What Do we Mean by "Design"?There are two types of design we can talk about:
Game design - designing the gameplay elements, what the players do, and what their experience is like
Software - two parts:
Requirements - Formal description of what the program will do
Design - Technical notes about the implementation details (in very low-level detail: function names, variable names, etc.)
This post focuses on the benefits of game design and software requirements, but not so much about the process itself. Much of this is written in response to IainPeregrine's Functional Specifications article. All quotes are from that article.
Iain's article proposes that programming without a design is like running a marathon without a finish line. He asks:
> How will you know when you're finished? How will everyone know when to get together, fill their glasses, and toast your success?
Is that really the problem?
I don't like the marathon metaphor because saying that you'll run a marathon defines the task. You want to run ~26 miles. You'll know you're done when you've run 26 miles. You might not have exact ways of measuring but you can use landmarks and your knowledge of how fast you run to estimate - but that's not the problem. The problem isn't that programmers need a finish line so they know when to stop. What happens if they don't stop and they run to Kansas, what's the programming equivalent of that? They added too many features to a game? The game is too polished?
The article also focuses a lot on what a design document is without explaining why they are helpful. I think it also misses the mark on why they're helpful.
> You need a functional spec, because it is your game.
My point exactly.
What Are We Designing?When designing a game you know what the goal is (ex: make an RPG) and you might know some details (ex: it will be set in outer space), just like when you're running a marathon you know that you're going to run ~26 miles. The problem is that you don't know how to get there, how to make an RPG. There are lots of features your game could have, but which ones do you want it to have? Here is a better metaphor:
Suppose you want to go to Wichita, Kansas.
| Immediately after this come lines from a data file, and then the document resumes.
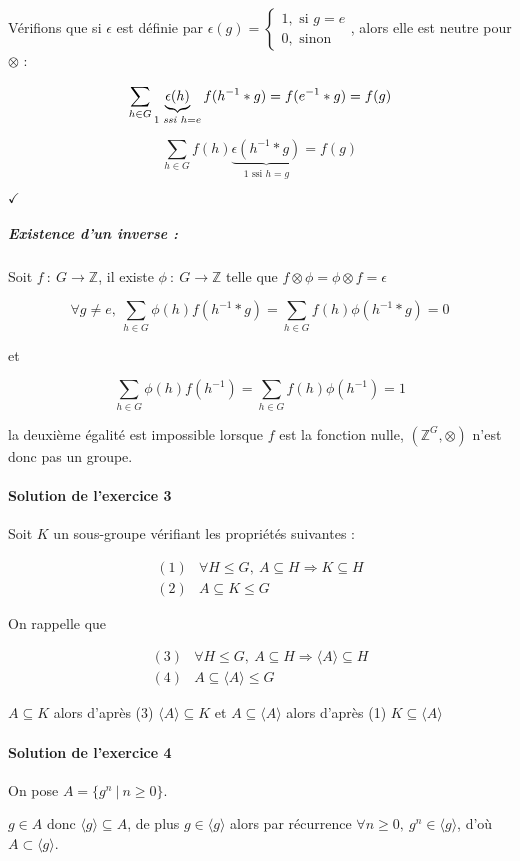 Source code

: \documentclass[]{article}
\theoremstyle{remark}
\theoremstyle{definition}
\newcommand{\checked}{
	\hfill$\checkmark$
}
\newcommand{\funcshort}[3]{
#1 ~ : ~ #2 \longrightarrow #3
}
\begin{document}
Vérifions que si $\epsilon$ est définie par $\epsilon(g) = \left\{
\begin{array}{l}
	1, \text{ si } g = e \\
	0, \text{ sinon}
\end{array}
\right.$, alors elle est neutre pour $\otimes$ :

$$\sum_{h \in G}\underbrace{\epsilon(h)}_{1 \text{ \textit{ssi} } h = e}f(h^{-1}*g) = f(e^{-1}*g) = f(g)$$

$$\sum_{h \in G}f(h)\underbrace{\epsilon(h^{-1}*g)}_{1 \text{ ssi } h = g}=f(g)$$

\checked

\subparagraph{Existence d'un inverse :}
Soit $\funcshort{f}{G}{\mathbb{Z}}$, il existe $\funcshort{\phi}{G}{\mathbb{Z}}$ telle que $f \otimes \phi = \phi \otimes f = \epsilon$

$$\forall g \neq e, ~ \sum_{h \in G}\phi(h)f(h^{-1}*g)=\sum_{h \in G}f(h)\phi(h^{-1}*g)=0$$

et

$$\sum_{h \in G}\phi(h)f(h^{-1})=\sum_{h \in G}f(h)\phi(h^{-1})=1$$

la deuxième égalité est impossible lorsque $f$ est la fonction nulle, $\left(\mathbb{Z}^G, \otimes\right)$ n'est donc pas un groupe.

\paragraph{Solution de l'exercice 3}
Soit $K$ un sous-groupe vérifiant les propriétés suivantes :

$$
	\begin{array}{lc}
		(1) & \forall H \leqslant G, ~ A \subseteq H \Longrightarrow K \subseteq H \\
		(2) & A \subseteq K \leqslant G
	\end{array}
$$

On rappelle que 

$$
	\begin{array}{lc}
		(3) & \forall H \leqslant G, ~ A \subseteq H \Longrightarrow \langle A \rangle \subseteq H \\
		(4) & A \subseteq \langle A \rangle \leqslant G
	\end{array}
$$

$A \subseteq K$ alors d'après (3) $\langle A \rangle \subseteq K$ et $A \subseteq \langle A \rangle$ alors d'après (1) $K \subseteq \langle A \rangle$

\paragraph{Solution de l'exercice 4}
On pose $A = \{g^n ~ | ~ n \geqslant 0\}$.

$g \in A$ donc $\langle g \rangle \subseteq A$, de plus $g \in \langle g \rangle$ alors par récurrence $\forall n \geqslant 0, ~ g^n \in \langle g \rangle$, d'où $A \subset \langle g \rangle$.
\end{document}
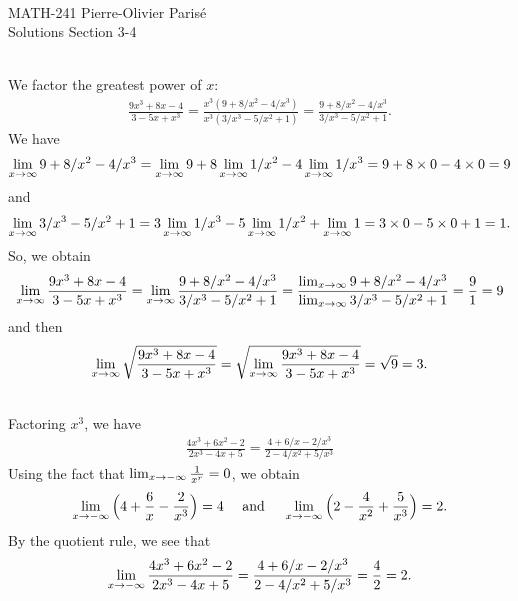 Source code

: 


	\noindent \hrulefill \\
	MATH-241 \hfill Pierre-Olivier Paris{\'e}\\
	Solutions Section 3-4 \hfill \semester \\\vspace*{-1cm}
	
	\noindent\hrulefill
	
	\spc
	
	\\
	We factor the greatest power of $x$:
		\begin{align*}
		\frac{9x^3 + 8x - 4}{3 - 5x + x^3} = \frac{x^3 (9 + 8/x^2 - 4/x^3)}{x^3 (3/x^3 - 5/x^2 + 1)} = \frac{9 + 8/x^2 - 4/x^3}{3/x^3 - 5/x^2 + 1} .
		\end{align*}
	We have
		\begin{align*}
		\lim_{x \rightarrow \infty} 9 + 8/x^2 - 4/x^3 = \lim_{x \rightarrow \infty} 9 + 8 \lim_{x \rightarrow \infty} 1/x^2 - 4 \lim_{x \rightarrow \infty} 1/x^3 = 9 + 8\times 0 - 4 \times 0 = 9 
		\end{align*}
	and
		\begin{align*}
		\lim_{x \rightarrow \infty} 3/x^3 - 5/x^2 + 1 = 3 \lim_{x \rightarrow \infty} 1/x^3 - 5 \lim_{x \rightarrow \infty} 1/x^2 + \lim_{x \rightarrow \infty}
		 1 = 3 \times 0 - 5 \times 0 + 1 = 1 .
		\end{align*}
	So, we obtain
		\begin{align*}
		\lim_{x \rightarrow \infty} \frac{9x^3 + 8x - 4}{3 - 5x + x^3} = \lim_{x \rightarrow \infty} \frac{9 + 8/x^2 - 4/x^3}{3/x^3 - 5/x^2 + 1} = \frac{\lim_{x \rightarrow \infty} 9 + 8/x^2 - 4/x^3}{\lim_{x \rightarrow \infty} 3/x^3 - 5/x^2 + 1} = \frac{9}{1} = 9  
		\end{align*}
	and then
		\begin{align*}
		\lim_{x \rightarrow \infty} \sqrt{\frac{9x^3 + 8x - 4}{3 - 5x + x^3}} = \sqrt{\lim_{x \rightarrow \infty} \frac{9x^3 + 8x - 4}{3 - 5x + x^3}} = \sqrt{9} = 3 .
		\end{align*}
		
	\spc
	
	\\
	Factoring $x^3$, we have
		\begin{align*}
		\frac{4x^3 + 6x^2 - 2}{2x^3 - 4x + 5} = \frac{4 + 6/x - 2/x^3}{2 - 4/x^2 + 5/x^3}
		\end{align*}
	Using the fact that $\lim_{x \rightarrow -\infty} \frac{1}{x^r} = 0$, we obtain
		\begin{align*}
		\lim_{x \rightarrow -\infty} \Big( 4 + \frac{6}{x} - \frac{2}{x^3} \Big) = 4 \quad \text{ and } \quad \lim_{x \rightarrow -\infty} \Big( 2 - \frac{4}{x^2} + \frac{5}{x^3} \Big) = 2 .
		\end{align*}
	By the quotient rule, we see that
		\begin{align*}
		\lim_{x \rightarrow -\infty} \frac{4x^3 + 6x^2 - 2}{2x^3 - 4x + 5} = \frac{4 + 6/x - 2/x^3}{2 - 4/x^2 + 5/x^3} = \frac{4}{2} = 2 .
		\end{align*}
You go to google maps, search for "Wichita, KS", see where it is, then run out the door and hop in your car. You have identified your goal (Wichita) but you don't know how you're going to get there. You'll have a lot of options (roads you can turn onto), how do you know what turns to make? If you don't plan your route you might make a lot of wrong turns and waste a lot of time.
Planning a route is the equivalent of designing a program. You might have requirements for your trip to Wichita. You might want to stop in certain towns to see museums or eat at certain restaurants. Similarly you might have requirements for your space RPG: you want it to feature both ship-to-ship combat and crew-to-crew combat by boarding another ship. Design is a way to specify and formalize these requirements for the program.
How Does Design Help?Design has one big purpose that manifests itself in two ways. The big purpose is that you don't want to waste time. The first way that design works to achieve this is by forcing you to make decisions and stick with them. Ideas are easier to work with when they're in your head or on paper - it's easy to change your mind. If you've already written code to implement a feature and you change your mind about how it should work, you might have to re-write a lot of code.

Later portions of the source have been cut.